De nombreuses fonctions métaboliques humaines ne fonctionnent correctement que si le taux d'acidité du corps reste neutre et stable. Pour les humains, par exemple, un pH sanguin compris entre 7,35 et 7,45 est normal. ? titre de comparaison, l'estomac à jeun est extrêmement acide et le pH est de 1,5.
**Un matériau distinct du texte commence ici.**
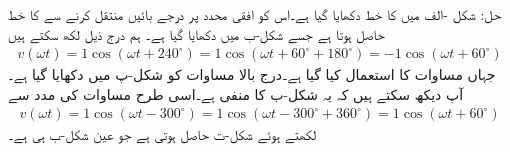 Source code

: حل: شکل -الف میں  کا خط دکھایا گیا ہے۔اس کو افقی محدد پر  درجے  بائیں منتقل کرنے سے  کا خط حاصل ہوتا ہے جسے شکل-ب میں دکھایا گیا ہے۔ ہم درج ذیل لکھ سکتے ہیں
\begin{align*}
v(\omega t)=1\cos (\omega t +240^{\circ})=1\cos (\omega t +60^{\circ}+180^{\circ})=-1\cos (\omega t +60^{\circ})
\end{align*}
جہاں مساوات  کا استعمال کیا گیا ہے۔درج بالا مساوات کو شکل-پ میں دکھایا گیا ہے۔آپ دیکھ سکتے ہیں کہ یہ شکل-ب کا منفی ہے۔اسی طرح مساوات  کی مدد سے
\begin{align*}
v(\omega t)=1\cos(\omega t-300^{\circ})=1\cos(\omega t-300^{\circ}+360^{\circ})=1\cos(\omega t+60^{\circ})
\end{align*}
لکھتے ہوئے شکل-ت حاصل ہوتی ہے جو عین شکل-ب ہی ہے۔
La plage de pH étroite est constamment surveillée dans le corps et compensée très rapidement en cas d'écart par rapport aux valeurs de pH théoriques. En effet, si les solutions aqueuses dans le corps deviennent ne serait-ce que légèrement plus acides, de nombreuses protéines ne peuvent plus assumer leurs fonctions. Elles deviennent instables, modifient leur structure ou leurs interactions avec d'autres protéines. Des voies métaboliques entières cessent alors de fonctionner.
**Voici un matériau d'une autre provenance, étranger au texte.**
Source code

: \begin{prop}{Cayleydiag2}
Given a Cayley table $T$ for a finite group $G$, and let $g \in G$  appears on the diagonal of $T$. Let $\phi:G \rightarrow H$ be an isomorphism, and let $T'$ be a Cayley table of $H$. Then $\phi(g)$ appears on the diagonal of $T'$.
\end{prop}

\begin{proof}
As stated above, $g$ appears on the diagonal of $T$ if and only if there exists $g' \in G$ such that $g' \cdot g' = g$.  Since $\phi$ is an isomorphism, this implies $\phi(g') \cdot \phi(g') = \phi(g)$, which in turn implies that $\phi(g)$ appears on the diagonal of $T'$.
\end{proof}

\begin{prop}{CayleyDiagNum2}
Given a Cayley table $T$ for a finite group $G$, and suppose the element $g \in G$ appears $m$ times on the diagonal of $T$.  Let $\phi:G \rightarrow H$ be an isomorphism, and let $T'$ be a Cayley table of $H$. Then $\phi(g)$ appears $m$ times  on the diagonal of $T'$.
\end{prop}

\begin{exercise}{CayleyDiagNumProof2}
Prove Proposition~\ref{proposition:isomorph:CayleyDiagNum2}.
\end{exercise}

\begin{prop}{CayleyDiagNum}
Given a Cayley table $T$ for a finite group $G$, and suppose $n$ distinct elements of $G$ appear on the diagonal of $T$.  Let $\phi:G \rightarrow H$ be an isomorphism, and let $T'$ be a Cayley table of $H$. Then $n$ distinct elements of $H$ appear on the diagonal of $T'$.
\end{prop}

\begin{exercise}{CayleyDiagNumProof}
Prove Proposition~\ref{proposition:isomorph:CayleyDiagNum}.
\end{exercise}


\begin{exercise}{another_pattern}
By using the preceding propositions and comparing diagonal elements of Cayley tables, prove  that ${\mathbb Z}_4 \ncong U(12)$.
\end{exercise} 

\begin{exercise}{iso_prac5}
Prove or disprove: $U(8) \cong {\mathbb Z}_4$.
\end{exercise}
Les personnes souffrant de diabète de type 1 sont particulièrement touchées par l'acidose. L'insuline, l'hormone qui régule le taux de glucose dans le sang, leur fait complètement défaut. Les cellules du corps ne peuvent donc pas absorber le glucose du sang et doivent puiser dans une autre source d'énergie : les réserves de graisse. Le foie produit alors un acide, le bêta-hydroxybutyrate, qui alimente les muscles et le cerveau en énergie via la circulation sanguine. Cependant, si les réserves de graisse continuent d'être utilisées, la quantité d'acide produite est telle que le pH du sang baisse de manière drastique. Pendant ce temps, les molécules de sucre circulent dans le sang sans être utilisées. Si le manque d'insuline n'est pas remarqué ou traité à temps, les patients atteints de diabète de type 1 peuvent mourir d'une "acidocétose" - un excès de bêta-hydroxybutyrate et le choc métabolique qui en résulte.
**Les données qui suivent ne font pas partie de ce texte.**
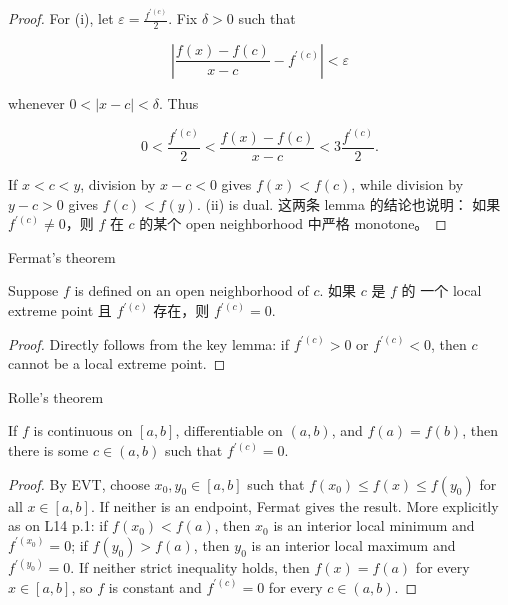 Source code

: \begin{proof}

For (i), let \(\varepsilon = \frac{f^{'{(c)}}}{2}\). Fix \(\delta > 0\) such that

\[\left| {\frac{f(x) - f(c)}{x - c} - f^{'{(c)}}} \right| < \varepsilon\]

whenever \(0 < \left| {x - c} \right| < \delta\). Thus

\[0 < \frac{f^{'{(c)}}}{2} < \frac{f(x) - f(c)}{x - c} < 3\frac{f^{'{(c)}}}{2}.\]

If \(x < c < y\), division by \(x - c < 0\) gives \(f(x) < f(c)\), while division by \(y - c > 0\) gives \(f(c) < f(y)\). (ii) is dual. 这两条 lemma 的结论也说明： 如果 \(f^{'{(c)}} \neq 0\)，则 \(f\) 在 \(c\) 的某个 open neighborhood 中严格 monotone。

\end{proof}

\begin{corollary}{Fermat's theorem}

Suppose \(f\) is defined on an open neighborhood of \(c\). 如果 \(c\) 是 \(f\) 的 一个 local extreme point 且 \(f^{'{(c)}}\) 存在，则 \(f^{'{(c)}} = 0\).

\end{corollary}

\begin{proof}

Directly follows from the key lemma: if \(f^{'{(c)}} > 0\) or \(f^{'{(c)}} < 0\), then \(c\) cannot be a local extreme point.

\end{proof}

\begin{corollary}{Rolle's theorem}

If \(f\) is continuous on \(\left\lbrack {a,b} \right\rbrack\), differentiable on \(\left( {a,b} \right)\), and \(f(a) = f(b)\), then there is some \(c \in \left( {a,b} \right)\) such that \(f^{'{(c)}} = 0\).

\end{corollary}

\begin{proof}

By EVT, choose \(x_{0},y_{0} \in \left\lbrack {a,b} \right\rbrack\) such that \(f\left( x_{0} \right) \leq f(x) \leq f\left( y_{0} \right)\) for all \(x \in \left\lbrack {a,b} \right\rbrack\). If neither is an endpoint, Fermat gives the result. More explicitly as on L14 p.1: if \(f\left( x_{0} \right) < f(a)\), then \(x_{0}\) is an interior local minimum and \(f^{'{(x_{0})}} = 0\); if \(f\left( y_{0} \right) > f(a)\), then \(y_{0}\) is an interior local maximum and \(f^{'{(y_{0})}} = 0\). If neither strict inequality holds, then \(f(x) = f(a)\) for every \(x \in \left\lbrack {a,b} \right\rbrack\), so \(f\) is constant and \(f^{'{(c)}} = 0\) for every \(c \in \left( {a,b} \right)\).

\end{proof}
Un capteur mesure l'acidité

Or, des bio-ingénieurs du Département des systèmes biologiques (D-BSSE) de l'ETH à B?le ont mis au point une nouvelle prothèse moléculaire composée de deux modules : un capteur qui mesure constamment l'acidité du sang et un circuit de régulation génétique qui produit la quantité d'insuline nécessaire. Les deux modules sont construits à partir de composants biologiques tels que différents gènes et protéines et ont été intégrés dans des cellules rénales en culture. Les chercheurs ont placé des millions de ces cellules sur mesure dans des capsules qui peuvent être implantées dans le corps.

La pièce ma?tresse de la prothèse moléculaire est le capteur de pH. Celui-ci mesure avec précision le degré d'acidité du sang et réagit de manière sensible à de faibles écarts par rapport à la valeur théorique du pH. Si le pH descend en dessous de 7,35, le capteur envoie un signal pour déclencher la production d'insuline. Un pH aussi bas est spécifique au diabète de type 1. Certes, le pH baisse également en cas d'abus d'alcool ou d'activités sportives en raison de l'acidification des muscles, mais il ne descend pas en dessous de 7,35 dans ces cas d'acidose. L'hormone insuline fait en sorte que les cellules normales du corps réabsorbent le glucose et modifient leur métabolisme pour passer de l'utilisation des graisses à celle des sucres. La valeur du pH augmente alors à nouveau. Lorsque le pH de consigne est atteint, le capteur s'éteint et les cellules reprogrammées cessent de produire de l'insuline.

Retour à la normale des niveaux d'insuline

Jusqu'à présent, les chercheurs n'ont testé leur invention que sur des souris souffrant de diabète de type 1 et des acidoses qui y sont associées. Les résultats font dresser l'oreille : Les souris auxquelles les capsules ont été implantées ont produit des quantités d'insuline correspondant aux mesures d'acidité respectives. Le niveau d'hormone dans le sang était comparable à celui de souris saines dont le niveau d'insuline était régulé de manière naturelle. L'implant a également compensé efficacement les fluctuations importantes du taux de glycémie.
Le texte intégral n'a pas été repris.